Marital difficulties turn murderous in Pronzini’s suspenseful departure from the estimable Nameless Detective series (Schemers, 2009, etc.).
Jay Macklin loves his wife, knows she’s fallen out of love with him and doesn’t blame her. It’s in the hope that his marriage can be saved that he decides on a getaway that will allow them to rediscover and rekindle their love. Just the two of them—alone and undistracted, between Christmas and New Year’s, in a remote vacation house somewhere on the Northern California coastline—reassessing how good they once had it. That turns out to be a frail hope indeed. Not only does therapeutic isolation morph into self-imprisonment, but the Macklins’ only neighbors are anything but neighborly. Brian Lomax routinely beats and terrorizes his wife. The Lomax houseguests, Paula and Gene Decker, drink too much and snipe at each other as if Edward Albee had invented them.

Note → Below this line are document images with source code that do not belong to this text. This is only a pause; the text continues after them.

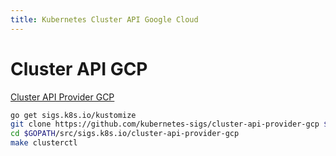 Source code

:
 ```yaml
---
title: Kubernetes Cluster API Google Cloud
---
```


# Cluster API GCP

[Cluster API Provider GCP](https://github.com/kubernetes-sigs/cluster-api-provider-gcp)

```bash
go get sigs.k8s.io/kustomize
git clone https://github.com/kubernetes-sigs/cluster-api-provider-gcp $GOPATH/src/sigs.k8s.io/cluster-api-provider-gcp
cd $GOPATH/src/sigs.k8s.io/cluster-api-provider-gcp
make clusterctl
```
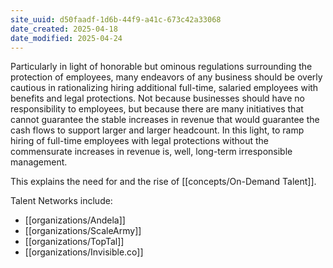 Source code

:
 ```yaml
---
site_uuid: d50faadf-1d6b-44f9-a41c-673c42a33068
date_created: 2025-04-18
date_modified: 2025-04-24
---
```




Particularly in light of honorable but ominous regulations surrounding the protection of employees, many endeavors of any business should be overly cautious in rationalizing hiring additional full-time, salaried employees with benefits and legal protections. Not because businesses should have no responsibility to employees, but because there are many initiatives that cannot guarantee the stable increases in revenue that would guarantee the cash flows to support larger and larger headcount. In this light, to ramp hiring of full-time employees with legal protections without the commensurate increases in revenue is, well, long-term irresponsible management. 

This explains the need for and the rise of [[concepts/On-Demand Talent]]. 

Talent Networks include:
- [[organizations/Andela]]
- [[organizations/ScaleArmy]]
- [[organizations/TopTal]]
- [[organizations/Invisible.co]]








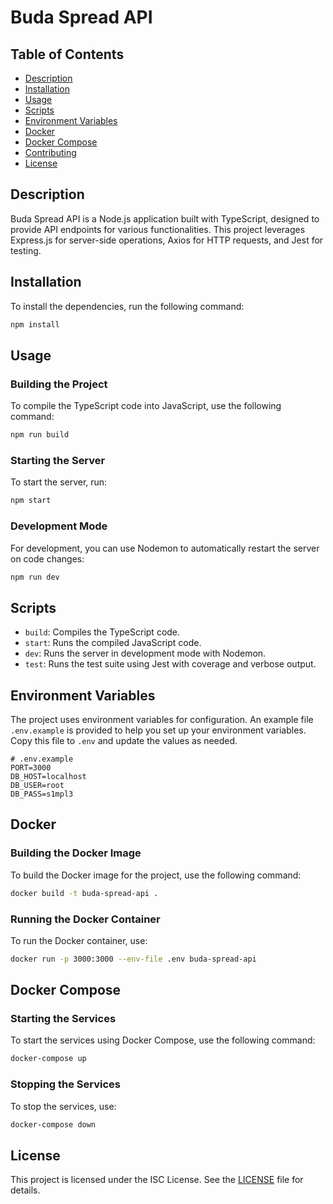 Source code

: # Buda Spread API

## Table of Contents

- [Description](#description)
- [Installation](#installation)
- [Usage](#usage)
- [Scripts](#scripts)
- [Environment Variables](#environment-variables)
- [Docker](#docker)
- [Docker Compose](#docker-compose)
- [Contributing](#contributing)
- [License](#license)

## Description

Buda Spread API is a Node.js application built with TypeScript, designed to provide API endpoints for various functionalities. This project leverages Express.js for server-side operations, Axios for HTTP requests, and Jest for testing.

## Installation

To install the dependencies, run the following command:

```bash
npm install
```

## Usage

### Building the Project

To compile the TypeScript code into JavaScript, use the following command:

```bash
npm run build
```

### Starting the Server

To start the server, run:

```bash
npm start
```

### Development Mode

For development, you can use Nodemon to automatically restart the server on code changes:

```bash
npm run dev
```

## Scripts

- `build`: Compiles the TypeScript code.
- `start`: Runs the compiled JavaScript code.
- `dev`: Runs the server in development mode with Nodemon.
- `test`: Runs the test suite using Jest with coverage and verbose output.

## Environment Variables

The project uses environment variables for configuration. An example file `.env.example` is provided to help you set up your environment variables. Copy this file to `.env` and update the values as needed.

```env
# .env.example
PORT=3000
DB_HOST=localhost
DB_USER=root
DB_PASS=s1mpl3
```

## Docker

### Building the Docker Image

To build the Docker image for the project, use the following command:

```bash
docker build -t buda-spread-api .
```

### Running the Docker Container

To run the Docker container, use:

```bash
docker run -p 3000:3000 --env-file .env buda-spread-api
```

## Docker Compose

### Starting the Services

To start the services using Docker Compose, use the following command:

```bash
docker-compose up
```

### Stopping the Services

To stop the services, use:

```bash
docker-compose down
```

## License

This project is licensed under the ISC License. See the [LICENSE](LICENSE) file for details.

Further darkening the atmosphere is the lurking menace of a sociopath run amok, a preservationist transmogrified by his sense of mission into a five-time (at least) serial murderer the media have dubbed the Coastline Killer. It’s just as cold and bleak inside the vacation house as outside—a dire prologue to a sudden, furious storm that ratchets up the violence while bringing emotions to a boil.
Taut, spare and seamlessly plotted. The real accomplishment, however, is the villain of the piece, portrayed sympathetically but without sentimentality.